DATA RECORDS:
════════════════
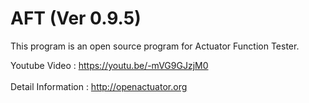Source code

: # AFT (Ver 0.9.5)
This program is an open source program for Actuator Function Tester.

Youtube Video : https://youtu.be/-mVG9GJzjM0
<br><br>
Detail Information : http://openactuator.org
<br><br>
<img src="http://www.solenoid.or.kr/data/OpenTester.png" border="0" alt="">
════════════════
ABOUT THIS TASK: Copy the entries above faithfully and omit every image.

RESPONSE TO THE TASK:
Source code

: # AFT (Ver 0.9.5)
This program is an open source program for Actuator Function Tester.

Youtube Video : https://youtu.be/-mVG9GJzjM0
<br><br>
Detail Information : http://openactuator.org
<br><br>
<img src="http://www.solenoid.or.kr/data/OpenTester.png" border="0" alt="">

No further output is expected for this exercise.